The daily MACD as noted Monday crossed over to “cover shorts” while the RSI is improving after having moved from under to over 30, which can be a signal of a reversal of a downtrend. I asked Monday “Does it have enough to get/stay over this time?” Starting to feel like it might.
VIX edged to 15.8, after its first sub-16 close Wed since Feb 20th. The current level is consistent w/~0.98% average daily moves in the SPX over the next 30 days.
The VVIX (VIX of the VIX) unlike the VIX didn’t fall to new lows but remained in the area it’s traded in the past eleven sessions at 91, still under Nomura’s Charlie McElligott’s “stress level” of 100 (consistent with “moderate” daily moves in the VIX over the next 30 days (normal is 80-100)).
The 1-Day VIX fell for a sixth session (albeit very mildly) with a new lowest close since Feb 19th at 9.5, consistent with traders implying a ~0.58% move in the SPX next session.
#WTI futures fell back after spending three sessions struggling with the 200-DMA resistance. The daily MACD remains in “sell longs” positioning but has improved while the RSI is just over 50.
#oott
Gold futures (/GC) also little changed as they remain around the bottom of the uptrend channel from January right on the 50-DMA. Daily MACD remains negative as noted two weeks ago, while the RSI fluctuates around 50.
Copper (/HG) futures another record closing high.
Nat gas futures (/NG) rose to the top of the short-term falling wedge they’ve been trading in the past month moving back towards the 200-DMA, which as noted two weeks ago has for the most part held since last August.
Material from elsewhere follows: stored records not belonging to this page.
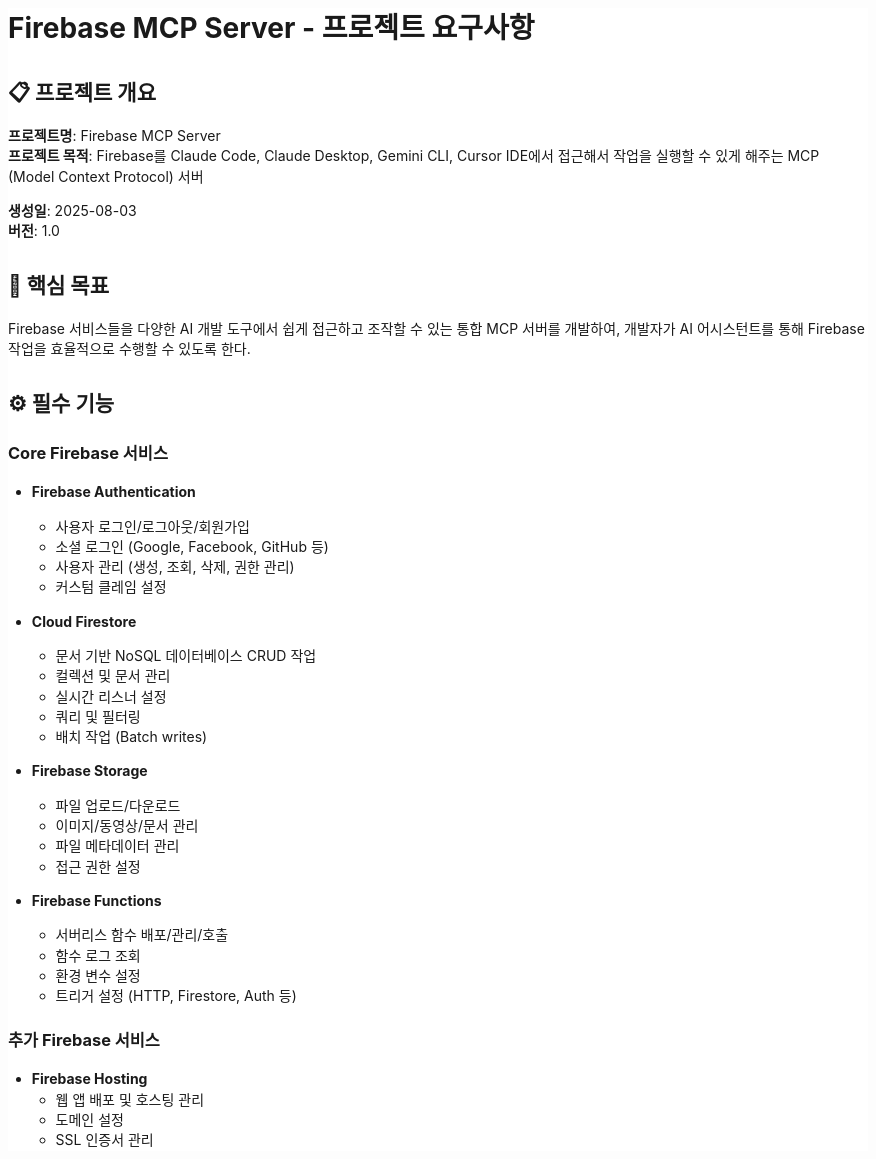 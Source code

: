 # Firebase MCP Server - 프로젝트 요구사항

## 📋 프로젝트 개요

**프로젝트명**: Firebase MCP Server  
**프로젝트 목적**: Firebase를 Claude Code, Claude Desktop, Gemini CLI, Cursor IDE에서 접근해서 작업을 실행할 수 있게 해주는 MCP (Model Context Protocol) 서버

**생성일**: 2025-08-03  
**버전**: 1.0

## 🎯 핵심 목표

Firebase 서비스들을 다양한 AI 개발 도구에서 쉽게 접근하고 조작할 수 있는 통합 MCP 서버를 개발하여, 개발자가 AI 어시스턴트를 통해 Firebase 작업을 효율적으로 수행할 수 있도록 한다.

## ⚙️ 필수 기능

### Core Firebase 서비스
- **Firebase Authentication**
  - 사용자 로그인/로그아웃/회원가입
  - 소셜 로그인 (Google, Facebook, GitHub 등)
  - 사용자 관리 (생성, 조회, 삭제, 권한 관리)
  - 커스텀 클레임 설정

- **Cloud Firestore**
  - 문서 기반 NoSQL 데이터베이스 CRUD 작업
  - 컬렉션 및 문서 관리
  - 실시간 리스너 설정
  - 쿼리 및 필터링
  - 배치 작업 (Batch writes)

- **Firebase Storage**
  - 파일 업로드/다운로드
  - 이미지/동영상/문서 관리
  - 파일 메타데이터 관리
  - 접근 권한 설정

- **Firebase Functions**
  - 서버리스 함수 배포/관리/호출
  - 함수 로그 조회
  - 환경 변수 설정
  - 트리거 설정 (HTTP, Firestore, Auth 등)

### 추가 Firebase 서비스
- **Firebase Hosting**
  - 웹 앱 배포 및 호스팅 관리
  - 도메인 설정
  - SSL 인증서 관리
Overall they remain in their range this year. Daily MACD and RSI tilt negative.
Bitcoin futures up 2.5% to a new ATH and looking to push out of the congestion zone they’ve been in the past two months. The daily MACD and RSI tilt positive.
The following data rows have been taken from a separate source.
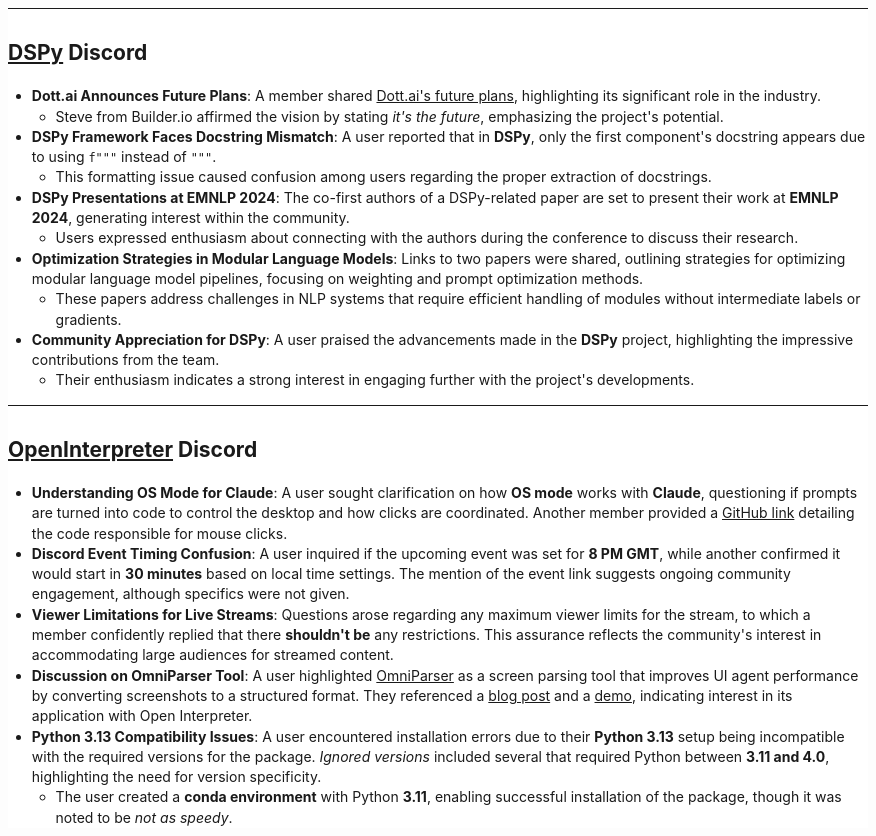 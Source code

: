 

---



## [DSPy](https://discord.com/channels/1161519468141355160) Discord

- **Dott.ai Announces Future Plans**: A member shared [Dott.ai's future plans](https://dottxt.co), highlighting its significant role in the industry.
   - Steve from Builder.io affirmed the vision by stating *it's the future*, emphasizing the project's potential.
- **DSPy Framework Faces Docstring Mismatch**: A user reported that in **DSPy**, only the first component's docstring appears due to using `f"""` instead of `"""`.
   - This formatting issue caused confusion among users regarding the proper extraction of docstrings.
- **DSPy Presentations at EMNLP 2024**: The co-first authors of a DSPy-related paper are set to present their work at **EMNLP 2024**, generating interest within the community.
   - Users expressed enthusiasm about connecting with the authors during the conference to discuss their research.
- **Optimization Strategies in Modular Language Models**: Links to two papers were shared, outlining strategies for optimizing modular language model pipelines, focusing on weighting and prompt optimization methods.
   - These papers address challenges in NLP systems that require efficient handling of modules without intermediate labels or gradients.
- **Community Appreciation for DSPy**: A user praised the advancements made in the **DSPy** project, highlighting the impressive contributions from the team.
   - Their enthusiasm indicates a strong interest in engaging further with the project's developments.



---



## [OpenInterpreter](https://discord.com/channels/1146610656779440188) Discord

- **Understanding OS Mode for Claude**: A user sought clarification on how **OS mode** works with **Claude**, questioning if prompts are turned into code to control the desktop and how clicks are coordinated. Another member provided a [GitHub link](https://github.com/OpenInterpreter/open-interpreter/blob/development/computer_use/tools/computer.py) detailing the code responsible for mouse clicks.
- **Discord Event Timing Confusion**: A user inquired if the upcoming event was set for **8 PM GMT**, while another confirmed it would start in **30 minutes** based on local time settings. The mention of the event link suggests ongoing community engagement, although specifics were not given.
- **Viewer Limitations for Live Streams**: Questions arose regarding any maximum viewer limits for the stream, to which a member confidently replied that there **shouldn't be** any restrictions. This assurance reflects the community's interest in accommodating large audiences for streamed content.
- **Discussion on OmniParser Tool**: A user highlighted [OmniParser](https://huggingface.co/microsoft/OmniParser) as a screen parsing tool that improves UI agent performance by converting screenshots to a structured format. They referenced a [blog post](https://www.microsoft.com/en-us/research/articles/omniparser-for-pure-vision-based-gui-agent/) and a [demo](https://huggingface.co/spaces/microsoft/OmniParser/), indicating interest in its application with Open Interpreter.
- **Python 3.13 Compatibility Issues**: A user encountered installation errors due to their **Python 3.13** setup being incompatible with the required versions for the package. *Ignored versions* included several that required Python between **3.11 and 4.0**, highlighting the need for version specificity.
   - The user created a **conda environment** with Python **3.11**, enabling successful installation of the package, though it was noted to be *not as speedy*.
As a reminder the last time daily RSI went from well over to well under 70 there was a a six-month period of consolidation (November), so we’ll see if this time is different (it needs to make and sustain a new high). So far it’s been 4 weeks.
The Day Ahead
No major US economic data Friday.
Also no scheduled Fed speakers and no Treasury auctions.
Also no SPX earnings.
Ex-US DM we’ll get UK GDP and Canada employment among other reports.
In EM, we’ll get Mexico industrial production among other reports, as well as a policy decision from Kazakhstan. On Saturday China will release trade statistics.